Apesar deste progresso, este direito igual continua trazendo implícita uma limitação burguesa. O direito dos produtores é proporcional ao trabalho que prestou; a igualdade, consiste em que é medida pelo mesmo critério: pelo trabalho
Mas alguns indivíduos são superiores, física e intelectualmente a outros e, pois, no mesmo tempo, prestam trabalho, ou podem trabalhar mais tempo; e o trabalho, para servir de medida, tem que ser determinado quanto à duração ou intensidade; de outro modo, deixa de ser uma medida. Este direito igual é um direito desigual para trabalho desigual. Não reconhece nenhuma distinção de classe, porque aqui cada indivíduo não é mais do que um trabalhador como os demais; mas reconhece, tacitamente, como outros tantos privilégios naturais, as desiguais aptidões dos indivíduos, por conseguinte, a desigual capacidade de rendimento. No fundo é, portanto, como todo direito, o direito da desigualdade. O direito só pode consistir, por natureza, na aplicação de uma medida igual; mas os indivíduos desiguais (e não seriam indivíduos diferentes se não fossem desiguais) só podem ser medidos por uma mesma medida sempre e quando sejam considerados sob um ponto de vista igual, sempre quando sejam olhados apenas sob um aspecto determinado; por exemplo, no caso concreto, só como operários, e não veja neles nenhuma outra coisa, isto é, prescinda-se de tudo o mais. Prossigamos: uns operários são casados e outros não; uns têm mais filhos que outros, etc., etc. Para igual trabalho e, por conseguinte, para igual participação no fundo social de consumo, uns obtêm de fato mais do que outros, uns são mais ricos do que outros, etc. Para evitar todos estes inconvenientes, o direito não teria que ser igual, mas desigual.

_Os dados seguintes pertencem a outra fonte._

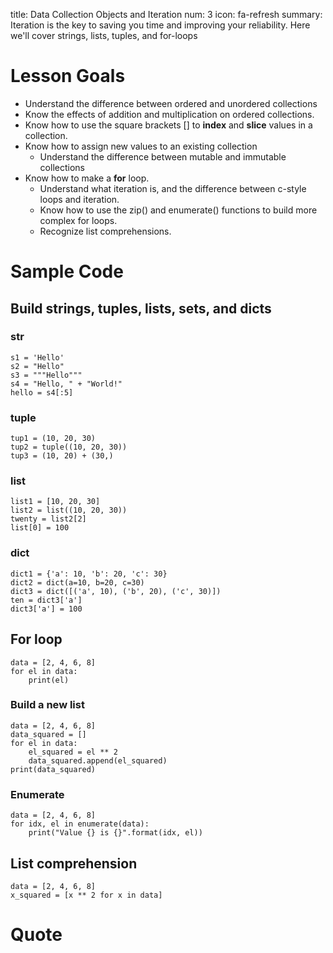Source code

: title: Data Collection Objects and Iteration
num: 3
icon: fa-refresh
summary: Iteration is the key to saving you time and improving your reliability. Here we'll cover strings, lists, tuples, and for-loops

# Lesson Goals

  - Understand the difference between ordered and unordered collections
  - Know the effects of addition and multiplication on ordered collections.
  - Know how to use the square brackets [] to **index** and **slice** values in a collection.
  - Know how to assign new values to an existing collection
    - Understand the difference between mutable and immutable collections
  - Know how to make a **for** loop.
    - Understand what iteration is, and the difference between c-style loops and iteration.
    - Know how to use the zip() and enumerate() functions to build more complex for loops.
    - Recognize list comprehensions.

# Sample Code

## Build strings, tuples, lists, sets, and dicts

### str

    s1 = 'Hello'
    s2 = "Hello"
    s3 = """Hello"""
    s4 = "Hello, " + "World!"
    hello = s4[:5]

### tuple

    tup1 = (10, 20, 30)
    tup2 = tuple((10, 20, 30))
    tup3 = (10, 20) + (30,)

### list

    list1 = [10, 20, 30]
    list2 = list((10, 20, 30))
    twenty = list2[2]
    list[0] = 100

### dict

    dict1 = {'a': 10, 'b': 20, 'c': 30}
    dict2 = dict(a=10, b=20, c=30)
    dict3 = dict([('a', 10), ('b', 20), ('c', 30)])
    ten = dict3['a']
    dict3['a'] = 100

## For loop

    data = [2, 4, 6, 8]
    for el in data:
        print(el)


### Build a new list

    data = [2, 4, 6, 8]
    data_squared = []
    for el in data:
        el_squared = el ** 2
        data_squared.append(el_squared)
    print(data_squared)

### Enumerate

    data = [2, 4, 6, 8]
    for idx, el in enumerate(data):
        print("Value {} is {}".format(idx, el))


## List comprehension

    data = [2, 4, 6, 8]
    x_squared = [x ** 2 for x in data]

# Quote

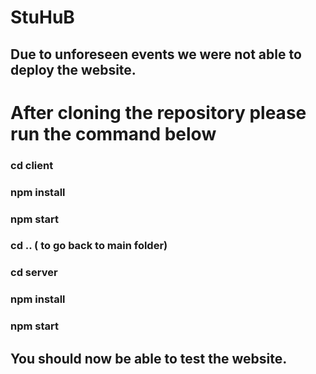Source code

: # StuHuB
## Due to unforeseen events we were not able to deploy the website.


# After cloning the repository please run the command below

### cd client 
### npm install

### npm start

### cd .. ( to go back to main folder)
### cd server

### npm install

### npm start

## You should now be able to test the website.
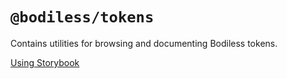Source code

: # `@bodiless/tokens`

Contains utilities for browsing and documenting Bodiless tokens.

[Using Storybook](./doc/Storybook.md)
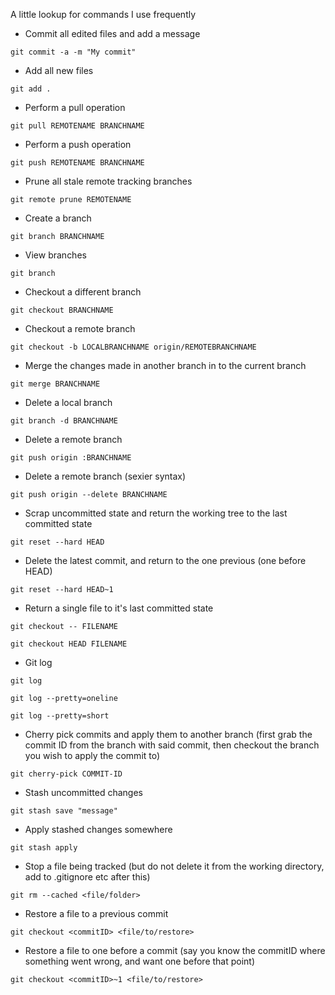 A little lookup for commands I use frequently

- Commit all edited files and add a message

`git commit -a -m "My commit"`

- Add all new files 

`git add .` 

- Perform a pull operation

`git pull REMOTENAME BRANCHNAME`

- Perform a push operation

`git push REMOTENAME BRANCHNAME`

- Prune all stale remote tracking branches

`git remote prune REMOTENAME`

- Create a branch 

`git branch BRANCHNAME`

- View branches

`git branch`

- Checkout a different branch

`git checkout BRANCHNAME`

- Checkout a remote branch 

`git checkout -b LOCALBRANCHNAME origin/REMOTEBRANCHNAME`

- Merge the changes made in another branch in to the current branch

`git merge BRANCHNAME`

- Delete a local branch 

`git branch -d BRANCHNAME`

- Delete a remote branch

`git push origin :BRANCHNAME`

- Delete a remote branch (sexier syntax)

`git push origin --delete BRANCHNAME`

- Scrap uncommitted state and return the working tree to the last committed state

`git reset --hard HEAD`

- Delete the latest commit, and return to the one previous (one before HEAD)

`git reset --hard HEAD~1`

- Return a single file to it's last committed state

`git checkout -- FILENAME`

`git checkout HEAD FILENAME`

- Git log

`git log`

`git log --pretty=oneline`

`git log --pretty=short`

- Cherry pick commits and apply them to another branch (first grab the commit ID from the branch with said commit, then checkout the branch you wish to apply the commit to)

`git cherry-pick COMMIT-ID`

- Stash uncommitted changes

`git stash save "message"`

- Apply stashed changes somewhere

`git stash apply`

- Stop a file being tracked (but do not delete it from the working directory, add to .gitignore etc after this)

`git rm --cached <file/folder>`

- Restore a file to a previous commit

`git checkout <commitID> <file/to/restore>`

- Restore a file to one before a commit (say you know the commitID where something went wrong, and want one before that point)

`git checkout <commitID>~1 <file/to/restore>`
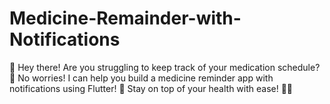 # Medicine-Remainder-with-Notifications
 👋 Hey there! Are you struggling to keep track of your medication schedule? 🤔  No worries! I can help you build a medicine reminder app with notifications using Flutter! 🚀  Stay on top of your health with ease! 💊💪
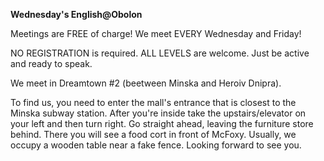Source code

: **Wednesday's English@Obolon**

Meetings are FREE of charge! We meet EVERY Wednesday and Friday!

NO REGISTRATION is required. ALL LEVELS are welcome. Just be active and ready to speak.

We meet in Dreamtown #2 (beetween Minska and Heroiv Dnipra). 

To find us, you need to enter the mall's entrance that is closest to the Minska subway station. After you're inside take the upstairs/elevator on your left and then turn right. Go straight ahead, leaving the furniture store behind. There you will see a food cort in front of McFoxy. Usually, we occupy a wooden table near a fake fence. 
Looking forward to see you.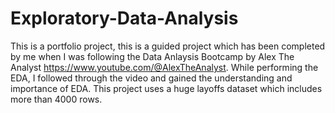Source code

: # Exploratory-Data-Analysis
This is a portfolio project, this is a guided project which has been completed by me when I was following the Data Anlaysis Bootcamp by Alex The Analyst https://www.youtube.com/@AlexTheAnalyst. While performing the EDA, I followed through the video and gained the understanding and importance of EDA. This project uses a huge layoffs dataset which includes more than 4000 rows.
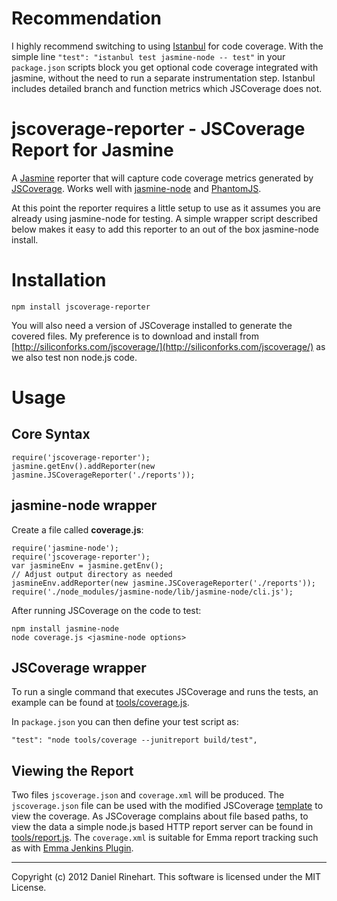 # Recommendation

I highly recommend switching to using [Istanbul](https://github.com/gotwarlost/istanbul) for code coverage. With the simple line `"test": "istanbul test jasmine-node -- test"` in your `package.json` scripts block you get optional code coverage integrated with jasmine, without the need to run a separate instrumentation step. Istanbul includes detailed branch and function metrics which JSCoverage does not.

# jscoverage-reporter - JSCoverage Report for Jasmine

A [Jasmine](https://github.com/pivotal/jasmine) reporter that will capture code coverage metrics generated by [JSCoverage](http://siliconforks.com/jscoverage/). Works well with [jasmine-node](https://github.com/mhevery/jasmine-node) and [PhantomJS](http://www.phantomjs.org/).

At this point the reporter requires a little setup to use as it assumes you are already using jasmine-node for testing. A simple wrapper script described below makes it easy to add this reporter to an out of the box jasmine-node install.

# Installation
    npm install jscoverage-reporter

You will also need a version of JSCoverage installed to generate the covered files. My preference is to download and install from [http://siliconforks.com/jscoverage/](http://siliconforks.com/jscoverage/) as we also test non node.js code.

# Usage

## Core Syntax

    require('jscoverage-reporter');
    jasmine.getEnv().addReporter(new jasmine.JSCoverageReporter('./reports'));

## jasmine-node wrapper
Create a file called **coverage.js**:

    require('jasmine-node');
    require('jscoverage-reporter');
    var jasmineEnv = jasmine.getEnv();
    // Adjust output directory as needed
    jasmineEnv.addReporter(new jasmine.JSCoverageReporter('./reports'));
    require('./node_modules/jasmine-node/lib/jasmine-node/cli.js');

After running JSCoverage on the code to test:

    npm install jasmine-node
    node coverage.js <jasmine-node options>

## JSCoverage wrapper
To run a single command that executes JSCoverage and runs the tests, an example can be found at [tools/coverage.js](https://github.com/NeoPhi/jscoverage-reporter/blob/master/tools/coverage.js).

In `package.json` you can then define your test script as:

    "test": "node tools/coverage --junitreport build/test",


## Viewing the Report
Two files `jscoverage.json` and `coverage.xml` will be produced. The `jscoverage.json` file can be used with the modified JSCoverage [template](https://github.com/NeoPhi/jscoverage-reporter/tree/master/template) to view the coverage. As JSCoverage complains about file based paths, to view the data a simple node.js based HTTP report server can be found in [tools/report.js](https://github.com/NeoPhi/jscoverage-reporter/blob/master/tools/report.js). The `coverage.xml` is suitable for Emma report tracking such as with [Emma Jenkins Plugin](https://wiki.jenkins-ci.org/display/JENKINS/Emma+Plugin).

----
Copyright (c) 2012 Daniel Rinehart. This software is licensed under the MIT License.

Estes defeitos, porém, são inevitáveis na primeira fase da sociedade comunista, tal como brota da sociedade capitalista depois de um longo e doloroso parto. O direito não pode ser nunca superior à estrutura econômica nem ao desenvolvimento cultural da sociedade por ela condicionado.

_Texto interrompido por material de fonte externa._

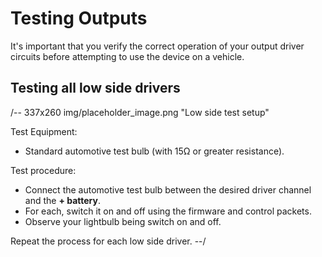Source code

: # Testing Outputs #

It's important that you verify the correct operation of your output driver circuits before attempting to use the device on a vehicle.

## Testing all low side drivers
/-- 337x260 img/placeholder_image.png "Low side test setup"

Test Equipment:

 - Standard automotive test bulb (with 15&ohm; or greater resistance).
 
Test procedure: 

 - Connect the automotive test bulb between the desired driver channel and the **+ battery**.
 - For each, switch it on and off using the firmware and control packets.
 - Observe your lightbulb being switch on and off.

Repeat the process for each low side driver.
--/

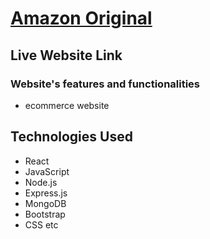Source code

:# [Amazon Original]()

## Live Website Link []()

### Website's features and functionalities
- ecommerce website

## Technologies Used
- React
- JavaScript
- Node.js
- Express.js
- MongoDB
- Bootstrap
- CSS etc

Em uma fase superior da sociedade comunista, quando houver desaparecido a subordinação escravizadora dos indivíduos à divisão do trabalho e, com ela, o contraste entre o trabalho intelectual e o trabalho manual; quando o trabalho não for somente um meio de vida, mas a primeira necessidade vital; quando, com o desenvolvimento dos indivíduos em todos os seus aspectos, crescerem também as forças produtivas e jorrarem em caudais os mananciais da riqueza coletiva, só então será possível ultrapassar-se totalmente o estreito horizonte do direito burguês e a sociedade poderá inscrever em suas bandeiras: De cada qual, segundo sua capacidade; a cada qual, segundo suas necessidades.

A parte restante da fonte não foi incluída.